Let’s say you’ve sold your 10,000th book, now that’s a cool milestone. Or maybe you just finished a big marathon and this ties into your book. These could be good reasons to do a press release. However for anything in the “milestone” category, I suggest considering pitching this to local media only. While the 10,000th book is an awesome thing, it’s not really national morning show material. So before you pitch a milestone, consider first what your audience might actually be interested in. Often in book promotion, authors tend to think that everyone is interested. That’s not always true and indie authors end up wasting a lot of time because of this.


These are always good things for a press release. So if you’re doing a local book event or participating in a local event in some significant way, I’d issue a press release on it. If the event is national, like let’s say the Boston Marathon (which gets a lot of national coverage) then you could consider doing a press release to the national media. But again be careful what you send them. You running in the race isn’t a story necessarily. However, if you’re doing a book promotion event during the race and donating all proceeds to help the victims of the Boston bombing, that’s potentially a national story.

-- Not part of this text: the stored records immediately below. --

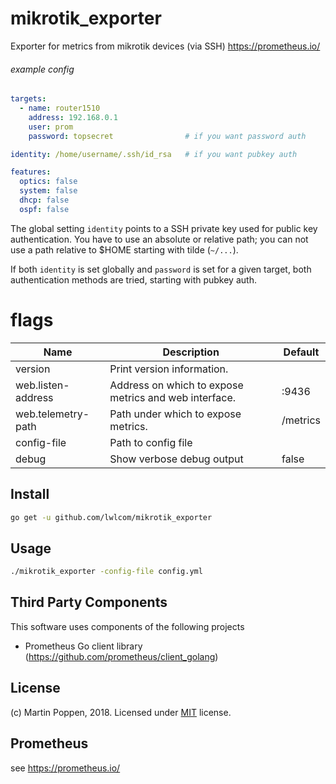 # mikrotik_exporter
Exporter for metrics from mikrotik devices (via SSH) https://prometheus.io/

###### example config
```yaml
targets:
  - name: router1510
    address: 192.168.0.1
    user: prom
    password: topsecret                # if you want password auth

identity: /home/username/.ssh/id_rsa   # if you want pubkey auth

features:
  optics: false
  system: false
  dhcp: false
  ospf: false
```

The global setting `identity` points to a SSH private key used for
public key authentication.
You have to use an absolute or relative path; you can not use a path
relative to $HOME starting with tilde (`~/...`).

If both `identity` is set globally and `password` is set for a given
target, both authentication methods are tried, starting with pubkey
auth.


# flags
Name     | Description | Default
---------|-------------|---------
version | Print version information. |
web.listen-address | Address on which to expose metrics and web interface. | :9436
web.telemetry-path | Path under which to expose metrics. | /metrics
config-file | Path to config file |
debug | Show verbose debug output | false


## Install
```bash
go get -u github.com/lwlcom/mikrotik_exporter
```

## Usage
```bash
./mikrotik_exporter -config-file config.yml
```

## Third Party Components
This software uses components of the following projects
* Prometheus Go client library (https://github.com/prometheus/client_golang)

## License
(c) Martin Poppen, 2018. Licensed under [MIT](LICENSE) license.

## Prometheus
see https://prometheus.io/

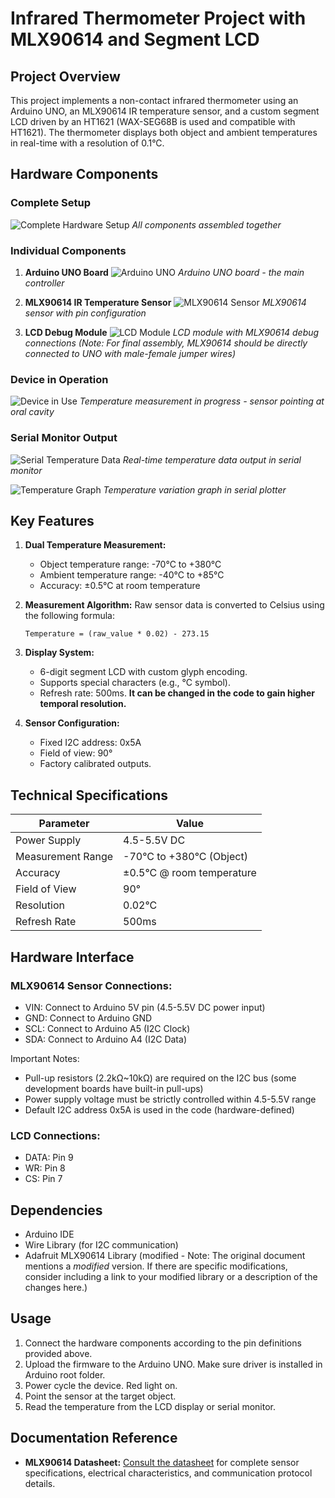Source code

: # Infrared Thermometer Project with MLX90614 and Segment LCD

## Project Overview

This project implements a non-contact infrared thermometer using an Arduino UNO, an MLX90614 IR temperature sensor, and a custom segment LCD driven by an HT1621 (WAX-SEG68B is used and compatible with HT1621).  The thermometer displays both object and ambient temperatures in real-time with a resolution of 0.1°C.

## Hardware Components

### Complete Setup
![Complete Hardware Setup](images/1739082516852.jpg)
*All components assembled together*

### Individual Components
1. **Arduino UNO Board**
![Arduino UNO](images/1739082516828.jpg)
*Arduino UNO board - the main controller*

2. **MLX90614 IR Temperature Sensor**
![MLX90614 Sensor](images/1739082516834.jpg)
*MLX90614 sensor with pin configuration*

3. **LCD Debug Module**
![LCD Module](images/1739082516841.jpg)
*LCD module with MLX90614 debug connections (Note: For final assembly, MLX90614 should be directly connected to UNO with male-female jumper wires)*

### Device in Operation
![Device in Use](images/1739082882717.jpg)
*Temperature measurement in progress - sensor pointing at oral cavity*

### Serial Monitor Output
![Serial Temperature Data](images/serialport-print.png)
*Real-time temperature data output in serial monitor*

![Temperature Graph](images/serialport-stream.png)
*Temperature variation graph in serial plotter*

## Key Features

1.  **Dual Temperature Measurement:**
    *   Object temperature range: -70°C to +380°C
    *   Ambient temperature range: -40°C to +85°C
    *   Accuracy: ±0.5°C at room temperature

2.  **Measurement Algorithm:**
    Raw sensor data is converted to Celsius using the following formula:
    ```
    Temperature = (raw_value * 0.02) - 273.15
    ```

3.  **Display System:**
    *   6-digit segment LCD with custom glyph encoding.
    *   Supports special characters (e.g., °C symbol).
    *   Refresh rate: 500ms. **It can be changed in the code to gain higher temporal resolution.**

4.  **Sensor Configuration:**
    *   Fixed I2C address: 0x5A
    *   Field of view: 90°
    *   Factory calibrated outputs.

## Technical Specifications

| Parameter           | Value                       |
| ------------------- | ---------------------------- |
| Power Supply        | 4.5-5.5V DC                 |
| Measurement Range   | -70°C to +380°C (Object)     |
| Accuracy            | ±0.5°C @ room temperature   |
| Field of View       | 90°                         |
| Resolution          | 0.02°C                      |
| Refresh Rate        | 500ms                       |

## Hardware Interface

### MLX90614 Sensor Connections:

*   VIN: Connect to Arduino 5V pin (4.5-5.5V DC power input)
*   GND: Connect to Arduino GND
*   SCL: Connect to Arduino A5 (I2C Clock)
*   SDA: Connect to Arduino A4 (I2C Data)

Important Notes:
*   Pull-up resistors (2.2kΩ~10kΩ) are required on the I2C bus (some development boards have built-in pull-ups)
*   Power supply voltage must be strictly controlled within 4.5-5.5V range
*   Default I2C address 0x5A is used in the code (hardware-defined)

### LCD Connections:

*   DATA: Pin 9
*   WR: Pin 8
*   CS: Pin 7

## Dependencies

*   Arduino IDE
*   Wire Library (for I2C communication)
*   Adafruit MLX90614 Library (modified -  Note: The original document mentions a *modified* version.  If there are specific modifications, consider including a link to your modified library or a description of the changes here.)

## Usage

1.  Connect the hardware components according to the pin definitions provided above.
2.  Upload the firmware to the Arduino UNO. Make sure driver is installed in Arduino root folder.
3.  Power cycle the device. Red light on.
4.  Point the sensor at the target object.
5.  Read the temperature from the LCD display or serial monitor.


## Documentation Reference

*   **MLX90614 Datasheet:**  [Consult the datasheet](https://cdn-shop.adafruit.com/datasheets/MLX90614.pdf) for complete sensor specifications, electrical characteristics, and communication protocol details.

I live and die by statistics, and eat them up like Oreos. I adore factoids and new research. And this is also a great way to pull in national attention for your book and to issue a press release. So if there’s a new study or statistics that have come out, especially if they’re super unique, you can use this to drive your story. Non-fiction indie authors who are serious about book promotion are always knee-deep in statistics and industry news.


If there’s something going on in the news that you can anchor your story to, by all means do it. In most cases, and given how narrow the news cycle is, you’ll have to act fast. But if there’s a story making national news, and you’re also an expert, you can use this to your advantage. Book promotion 101: if there’s a story you can speak to, especially one that’s dominating the national news, jump on the bandwagon.

Holidays & Calendar Hooks

These are potentially good opportunities to look into as well. For example, January 1, aside from being New Year’s Day is also Customer Service Day. January 12th is Clean off your Desk Day.

Every month, we publish a list of monthly observances to trigger ideas you can write on. So calendar hooks and holidays are also a solid book promotion tactic for gaining more exposure for your book and positioning yourself on something unique. For example, during Fire Prevention Week we pitching an organizational gal, the pitch was: How to Get Organized Without Resorting to Arson.

During Valentine’s Day week I pitched an indie author who wrote a book about volunteerism and her press release started with: Did You Know You Could Meet Mr. Right in a Soup Kitchen? And then went into creative ways singles meet while volunteering.

Make Sure It’s a Newsworthy Story

When it comes to writing a press release, the trick is always to make it newsworthy. So, when you’re doing a press release, or considering it, make sure the story is going to be newsworthy enough.

You also need to understand that there’s a difference between writing a newsworthy piece for national media, vs. regional media. If you’re not sure, read local and national papers and see what’s making the news.

Watch the news consistently to see what’s being talked about (aside from politics). We’ll get into the techniques of writing a good release in the next section, but the takeaway is that if you’re not sure if your story has a newsworthy aspect to it, maybe hold off until you have a bigger story to share. There’s always a lot that can be done when it comes to book promotion. I’ve seen a lot of indie authors spend a lot of time writing press releases when they could be better served focusing on something else.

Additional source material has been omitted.